→ EXERCISE AIM: Reproduce, from the lines below, exactly the stretch that begins at the line containing "they are older" and ends at the line containing "Whenever the hosts.mk", both included.
━━ DATA EXTRACTS ━━
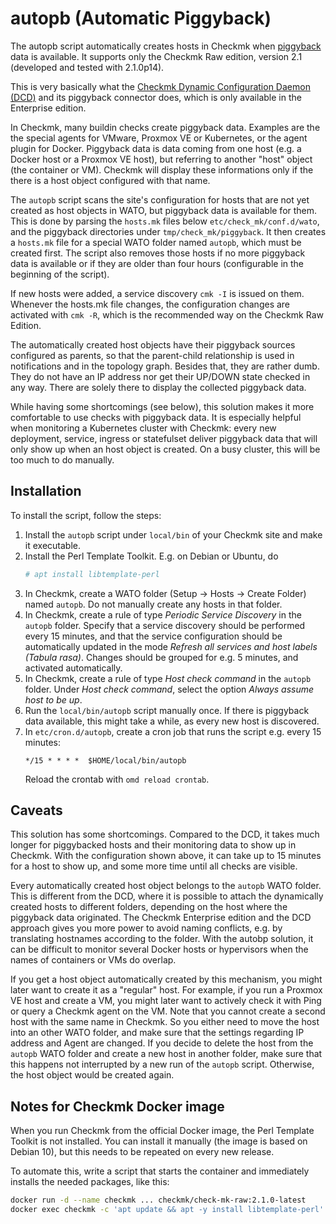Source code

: # autopb (Automatic Piggyback)

The autopb script automatically creates hosts in Checkmk when
[piggyback](https://docs.checkmk.com/latest/en/piggyback.html) data
is available. It supports only the Checkmk Raw edition, version 2.1
(developed and tested with 2.1.0p14).

This is very basically what the
[Checkmk Dynamic Configuration Daemon (DCD)](https://docs.checkmk.com/latest/en/dcd.html)
and its piggyback connector does, which is only available in the Enterprise edition.

In Checkmk, many buildin checks create piggyback data. Examples are the the
special agents for VMware, Proxmox VE or Kubernetes, or the agent plugin for Docker.
Piggyback data is data coming from one host (e.g. a Docker host or a Proxmox VE
host), but referring to another "host" object (the container or VM). Checkmk will
display these informations only if the there is a host object configured with
that name.

The `autopb` script scans the site's configuration for hosts that are not yet
created as host objects in WATO, but piggyback data is available for them. This
is done by parsing the `hosts.mk` files below `etc/check_mk/conf.d/wato`, and the
piggyback directories under `tmp/check_mk/piggyback`. It then creates a `hosts.mk`
file for a special WATO folder named `autopb`, which must be created first. The
script also removes those hosts if no more piggyback data is available or if
they are older than four hours (configurable in the beginning of the script).

If new hosts were added, a service discovery `cmk -I` is issued on them.
Whenever the hosts.mk file changes, the configuration changes are activated
with `cmk -R`, which is the recommended way on the Checkmk Raw Edition.

The automatically created host objects have their piggyback sources configured
as parents, so that the parent-child relationship is used in notifications and
in the topology graph. Besides that, they are rather dumb. They do not have an
IP address nor get their UP/DOWN state checked in any way. There are solely
there to display the collected piggyback data.

While having some shortcomings (see below), this solution makes it more
comfortable to use checks with piggyback data. It is especially helpful when
monitoring a Kubernetes cluster with Checkmk: every new deployment, service,
ingress or statefulset deliver piggyback data that will only show up when an
host object is created. On a busy cluster, this will be too much to do
manually.

## Installation

To install the script, follow the steps:

1. Install the `autopb` script under `local/bin` of your Checkmk site and make
   it executable.
2. Install the Perl Template Toolkit. E.g. on Debian or Ubuntu, do
   ```bash
   # apt install libtemplate-perl
   ```
3. In Checkmk, create a WATO folder (Setup -> Hosts -> Create Folder) named
   `autopb`. Do not manually create any hosts in that folder.
4. In Checkmk, create a rule of type _Periodic Service Discovery_ in the
   `autopb` folder. Specify that a service discovery should be performed
   every 15 minutes, and that the service configuration should be automatically
   updated in the mode _Refresh all services and host labels (Tabula rasa)_.
   Changes should be grouped for e.g. 5 minutes, and activated automatically.
5. In Checkmk, create a rule of type _Host check command_ in the `autopb` folder.
   Under _Host check command_, select the option _Always assume host to be up_.
6. Run the `local/bin/autopb` script manually once. If there is piggyback
   data available, this might take a while, as every new host is discovered.
7. In `etc/cron.d/autopb`, create a cron job that runs the script e.g. every 15
   minutes:
   ```
   */15 * * * *  $HOME/local/bin/autopb
   ```
   Reload the crontab with `omd reload crontab`.

## Caveats

This solution has some shortcomings. Compared to the DCD, it takes much longer
for piggybacked hosts and their monitoring data to show up in Checkmk. With the
configuration shown above, it can take up to 15 minutes for a host to show up,
and some more time until all checks are visible.

Every automatically created host object belongs to the `autopb` WATO folder.
This is different from the DCD, where it is possible to attach the dynamically
created hosts to different folders, depending on the host where the piggyback
data originated.
The Checkmk Enterprise edition and the DCD approach gives you more power to avoid
naming conflicts, e.g. by translating hostnames according to the folder. With
the autobp solution, it can be difficult to monitor several Docker hosts or
hypervisors when the names of containers or VMs do overlap.

If you get a host object automatically created by this mechanism, you might
later want to create it as a "regular" host. For example, if you run a
Proxmox VE host and create a VM, you might later want to actively check it with
Ping or query a Checkmk agent on the VM. Note that you cannot create a second
host with the same name in Checkmk. So you either need to move the host into an
other WATO folder, and make sure that the settings regarding IP address and
Agent are changed. If you decide to delete the host from the `autopb` WATO folder
and create a new host in another folder, make sure that this happens not interrupted
by a new run of the `autopb` script. Otherwise, the host object would be created
again.

## Notes for Checkmk Docker image

When you run Checkmk from the official Docker image, the Perl Template Toolkit
is not installed. You can install it manually (the image is based on Debian 10),
but this needs to be repeated on every new release.

To automate this, write a script that starts the container and immediately
installs the needed packages, like this:

```bash
docker run -d --name checkmk ... checkmk/check-mk-raw:2.1.0-latest
docker exec checkmk -c 'apt update && apt -y install libtemplate-perl'
```
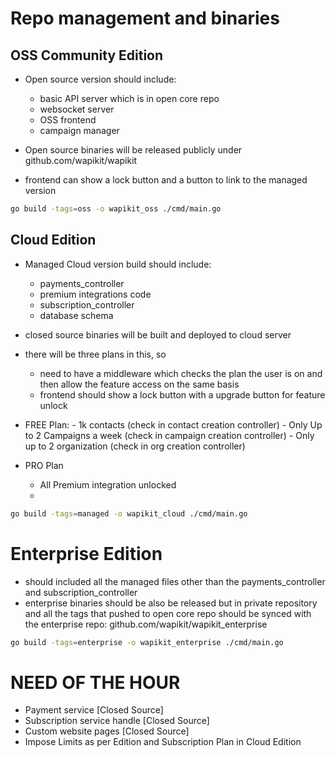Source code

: # Repo management and binaries

## OSS Community Edition

- Open source version should include:

  - basic API server which is in open core repo
  - websocket server
  - OSS frontend
  - campaign manager

- Open source binaries will be released publicly under github.com/wapikit/wapikit
- frontend can show a lock button and a button to link to the managed version

```sh
go build -tags=oss -o wapikit_oss ./cmd/main.go
```

## Cloud Edition

- Managed Cloud version build should include:

  - payments_controller
  - premium integrations code
  - subscription_controller
  - database schema

- closed source binaries will be built and deployed to cloud server

- there will be three plans in this, so

  - need to have a middleware which checks the plan the user is on and then allow the feature access on the same basis
  - frontend should show a lock button with a upgrade button for feature unlock

- FREE Plan: - 1k contacts (check in contact creation controller) - Only Up to 2 Campaigns a week (check in campaign creation controller) - Only up to 2 organization (check in org creation controller)

- PRO Plan
  - All Premium integration unlocked
  -

```sh
go build -tags=managed -o wapikit_cloud ./cmd/main.go
```

# Enterprise Edition

- should included all the managed files other than the payments_controller and subscription_controller
- enterprise binaries should be also be released but in private repository and all the tags that pushed to open core repo should be synced with the enterprise repo: github.com/wapikit/wapikit_enterprise

```sh
go build -tags=enterprise -o wapikit_enterprise ./cmd/main.go
```

# NEED OF THE HOUR

- Payment service [Closed Source]
- Subscription service handle [Closed Source]
- Custom website pages [Closed Source]
- Impose Limits as per Edition and Subscription Plan in Cloud Edition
━━━
→ ANSWER TO THE EXERCISE:
they are older than four hours (configurable in the beginning of the script).

If new hosts were added, a service discovery `cmk -I` is issued on them.
Whenever the hosts.mk file changes, the configuration changes are activated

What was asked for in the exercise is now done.